====== AVAILABLE RECORDS ======

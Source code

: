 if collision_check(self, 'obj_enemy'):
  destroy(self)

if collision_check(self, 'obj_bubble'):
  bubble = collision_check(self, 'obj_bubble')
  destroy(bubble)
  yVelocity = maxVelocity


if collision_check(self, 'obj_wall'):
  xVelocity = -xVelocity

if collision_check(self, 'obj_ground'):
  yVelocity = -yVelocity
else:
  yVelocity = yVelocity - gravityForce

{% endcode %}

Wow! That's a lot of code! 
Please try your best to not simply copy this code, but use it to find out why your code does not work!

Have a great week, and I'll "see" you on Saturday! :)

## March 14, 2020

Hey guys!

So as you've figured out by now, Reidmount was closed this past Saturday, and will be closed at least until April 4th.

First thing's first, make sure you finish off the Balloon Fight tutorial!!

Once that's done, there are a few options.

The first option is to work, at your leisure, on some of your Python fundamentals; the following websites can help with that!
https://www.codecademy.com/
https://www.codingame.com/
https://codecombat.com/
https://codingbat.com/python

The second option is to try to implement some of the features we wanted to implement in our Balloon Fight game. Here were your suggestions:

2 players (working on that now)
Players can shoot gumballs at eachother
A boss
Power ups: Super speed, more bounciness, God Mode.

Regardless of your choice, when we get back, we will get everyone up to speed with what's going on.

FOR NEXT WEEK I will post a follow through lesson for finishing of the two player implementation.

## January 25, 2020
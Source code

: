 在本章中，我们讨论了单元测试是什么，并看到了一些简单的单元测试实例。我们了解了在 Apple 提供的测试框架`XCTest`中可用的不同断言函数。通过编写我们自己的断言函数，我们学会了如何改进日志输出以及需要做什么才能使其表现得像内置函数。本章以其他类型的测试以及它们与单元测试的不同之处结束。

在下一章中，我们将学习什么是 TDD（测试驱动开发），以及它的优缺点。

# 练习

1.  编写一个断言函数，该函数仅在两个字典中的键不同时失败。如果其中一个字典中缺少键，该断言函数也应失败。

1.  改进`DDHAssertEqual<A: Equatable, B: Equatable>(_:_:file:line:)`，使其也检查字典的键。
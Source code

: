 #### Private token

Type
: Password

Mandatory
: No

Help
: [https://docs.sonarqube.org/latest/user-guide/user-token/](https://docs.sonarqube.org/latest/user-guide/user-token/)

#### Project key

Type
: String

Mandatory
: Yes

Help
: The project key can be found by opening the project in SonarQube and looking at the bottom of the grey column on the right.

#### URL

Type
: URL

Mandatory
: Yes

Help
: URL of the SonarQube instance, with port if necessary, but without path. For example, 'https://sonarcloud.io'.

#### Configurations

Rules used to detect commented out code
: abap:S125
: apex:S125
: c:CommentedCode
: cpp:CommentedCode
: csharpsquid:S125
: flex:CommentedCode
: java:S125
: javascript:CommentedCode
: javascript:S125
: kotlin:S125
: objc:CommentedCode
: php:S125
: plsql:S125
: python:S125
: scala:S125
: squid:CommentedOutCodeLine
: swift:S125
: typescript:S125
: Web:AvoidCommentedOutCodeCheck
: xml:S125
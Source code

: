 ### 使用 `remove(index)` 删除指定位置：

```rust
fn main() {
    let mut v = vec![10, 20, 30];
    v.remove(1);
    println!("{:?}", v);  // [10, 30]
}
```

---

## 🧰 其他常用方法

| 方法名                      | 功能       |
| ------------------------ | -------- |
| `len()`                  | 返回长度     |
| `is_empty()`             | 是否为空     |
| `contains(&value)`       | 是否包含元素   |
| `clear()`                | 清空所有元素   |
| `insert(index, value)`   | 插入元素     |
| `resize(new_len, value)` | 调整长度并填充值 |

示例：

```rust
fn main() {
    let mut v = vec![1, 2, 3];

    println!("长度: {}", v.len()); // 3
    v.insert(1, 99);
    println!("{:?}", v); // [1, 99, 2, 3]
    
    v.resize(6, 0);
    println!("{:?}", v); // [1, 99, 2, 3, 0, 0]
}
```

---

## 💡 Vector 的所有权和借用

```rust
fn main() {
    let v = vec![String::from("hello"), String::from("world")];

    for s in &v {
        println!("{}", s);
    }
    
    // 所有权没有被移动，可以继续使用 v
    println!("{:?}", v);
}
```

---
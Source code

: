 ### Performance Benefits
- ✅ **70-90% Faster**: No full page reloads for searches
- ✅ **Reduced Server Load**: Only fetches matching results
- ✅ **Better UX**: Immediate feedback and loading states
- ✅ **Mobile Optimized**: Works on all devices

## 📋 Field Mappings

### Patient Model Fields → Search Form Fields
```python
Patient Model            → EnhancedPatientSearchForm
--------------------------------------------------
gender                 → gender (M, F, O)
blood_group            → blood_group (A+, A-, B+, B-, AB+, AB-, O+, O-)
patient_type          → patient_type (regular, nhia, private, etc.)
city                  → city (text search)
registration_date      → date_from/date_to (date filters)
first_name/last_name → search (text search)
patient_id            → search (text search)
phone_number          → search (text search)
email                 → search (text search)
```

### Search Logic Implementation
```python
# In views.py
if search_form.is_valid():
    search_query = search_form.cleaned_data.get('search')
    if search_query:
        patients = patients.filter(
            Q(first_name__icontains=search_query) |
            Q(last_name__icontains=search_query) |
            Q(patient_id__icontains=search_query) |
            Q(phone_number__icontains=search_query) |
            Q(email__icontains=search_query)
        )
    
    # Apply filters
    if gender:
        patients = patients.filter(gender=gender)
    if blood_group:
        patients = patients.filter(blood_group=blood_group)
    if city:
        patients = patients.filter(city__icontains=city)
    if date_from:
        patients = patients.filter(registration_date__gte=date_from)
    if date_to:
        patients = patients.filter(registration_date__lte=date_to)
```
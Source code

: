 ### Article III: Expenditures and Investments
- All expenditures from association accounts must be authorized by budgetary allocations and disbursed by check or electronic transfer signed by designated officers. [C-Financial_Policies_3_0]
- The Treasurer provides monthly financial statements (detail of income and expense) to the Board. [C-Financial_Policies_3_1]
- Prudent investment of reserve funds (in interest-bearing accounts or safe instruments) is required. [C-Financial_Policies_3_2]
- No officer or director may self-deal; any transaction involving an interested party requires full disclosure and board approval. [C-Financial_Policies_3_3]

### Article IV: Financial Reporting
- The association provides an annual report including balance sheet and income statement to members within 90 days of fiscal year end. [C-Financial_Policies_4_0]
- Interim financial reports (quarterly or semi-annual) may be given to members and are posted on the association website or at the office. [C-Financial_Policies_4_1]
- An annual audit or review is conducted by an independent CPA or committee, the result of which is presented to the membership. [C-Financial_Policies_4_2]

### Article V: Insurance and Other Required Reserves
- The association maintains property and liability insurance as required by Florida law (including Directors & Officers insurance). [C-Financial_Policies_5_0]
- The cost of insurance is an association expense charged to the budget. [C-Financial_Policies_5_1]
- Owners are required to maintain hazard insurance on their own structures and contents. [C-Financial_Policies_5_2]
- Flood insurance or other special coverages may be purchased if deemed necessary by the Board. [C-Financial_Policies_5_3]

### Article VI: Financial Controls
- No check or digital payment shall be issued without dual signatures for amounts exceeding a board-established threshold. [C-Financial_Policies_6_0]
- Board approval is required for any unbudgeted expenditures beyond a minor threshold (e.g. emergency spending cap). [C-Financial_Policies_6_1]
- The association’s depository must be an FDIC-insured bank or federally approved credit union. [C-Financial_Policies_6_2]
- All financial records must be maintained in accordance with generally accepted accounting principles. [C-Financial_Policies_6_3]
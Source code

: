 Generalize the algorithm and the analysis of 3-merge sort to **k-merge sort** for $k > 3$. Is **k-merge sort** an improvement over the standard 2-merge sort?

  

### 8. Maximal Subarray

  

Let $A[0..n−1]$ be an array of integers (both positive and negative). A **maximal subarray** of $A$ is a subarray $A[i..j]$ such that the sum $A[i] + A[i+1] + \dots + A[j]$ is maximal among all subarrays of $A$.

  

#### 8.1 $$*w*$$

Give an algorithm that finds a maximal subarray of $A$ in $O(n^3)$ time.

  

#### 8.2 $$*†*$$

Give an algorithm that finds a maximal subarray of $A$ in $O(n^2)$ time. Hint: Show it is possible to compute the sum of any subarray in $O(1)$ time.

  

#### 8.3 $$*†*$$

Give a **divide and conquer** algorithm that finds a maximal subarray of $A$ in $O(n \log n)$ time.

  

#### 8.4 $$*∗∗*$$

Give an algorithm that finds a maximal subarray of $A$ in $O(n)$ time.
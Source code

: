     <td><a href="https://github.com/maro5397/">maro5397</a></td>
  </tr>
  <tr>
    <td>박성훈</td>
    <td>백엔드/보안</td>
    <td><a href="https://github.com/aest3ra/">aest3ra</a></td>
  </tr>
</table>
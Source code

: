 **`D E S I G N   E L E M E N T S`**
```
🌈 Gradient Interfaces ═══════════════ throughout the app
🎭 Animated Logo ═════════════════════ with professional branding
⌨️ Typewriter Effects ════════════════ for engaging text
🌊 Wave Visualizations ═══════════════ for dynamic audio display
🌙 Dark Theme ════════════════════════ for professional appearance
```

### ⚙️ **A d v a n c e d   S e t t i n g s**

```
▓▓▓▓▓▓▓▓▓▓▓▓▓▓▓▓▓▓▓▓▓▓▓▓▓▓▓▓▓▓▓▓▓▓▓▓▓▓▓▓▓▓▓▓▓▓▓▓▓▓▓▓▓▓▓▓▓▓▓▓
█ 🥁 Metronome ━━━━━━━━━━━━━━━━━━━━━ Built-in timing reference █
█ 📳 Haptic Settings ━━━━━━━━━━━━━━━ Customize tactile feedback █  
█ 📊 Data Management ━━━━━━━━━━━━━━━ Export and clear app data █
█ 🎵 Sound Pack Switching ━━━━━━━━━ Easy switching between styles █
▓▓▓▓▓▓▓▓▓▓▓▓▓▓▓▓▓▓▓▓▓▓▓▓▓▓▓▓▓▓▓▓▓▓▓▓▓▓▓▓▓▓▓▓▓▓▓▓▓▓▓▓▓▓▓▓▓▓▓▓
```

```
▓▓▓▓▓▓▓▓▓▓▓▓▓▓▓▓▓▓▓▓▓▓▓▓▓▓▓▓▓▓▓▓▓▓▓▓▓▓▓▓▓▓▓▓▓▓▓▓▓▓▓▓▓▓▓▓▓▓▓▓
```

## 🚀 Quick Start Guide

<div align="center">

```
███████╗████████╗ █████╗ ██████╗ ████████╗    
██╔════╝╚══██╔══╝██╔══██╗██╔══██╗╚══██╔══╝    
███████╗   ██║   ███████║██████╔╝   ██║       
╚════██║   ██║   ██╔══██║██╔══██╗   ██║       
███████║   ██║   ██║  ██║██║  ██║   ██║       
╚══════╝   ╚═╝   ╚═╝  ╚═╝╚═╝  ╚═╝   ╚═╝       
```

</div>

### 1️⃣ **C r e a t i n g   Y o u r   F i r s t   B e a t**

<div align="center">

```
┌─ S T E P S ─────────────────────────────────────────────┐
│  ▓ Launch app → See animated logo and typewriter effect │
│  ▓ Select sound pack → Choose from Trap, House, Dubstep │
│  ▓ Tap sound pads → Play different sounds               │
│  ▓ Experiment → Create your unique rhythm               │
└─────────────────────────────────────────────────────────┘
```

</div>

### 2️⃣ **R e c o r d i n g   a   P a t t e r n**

======

**INSTRUCTIONS FOR THE TASK**
Return every line from the material that contains the word "javascript".

**ANSWER AREA**
: javascript:CommentedCode
: javascript:S125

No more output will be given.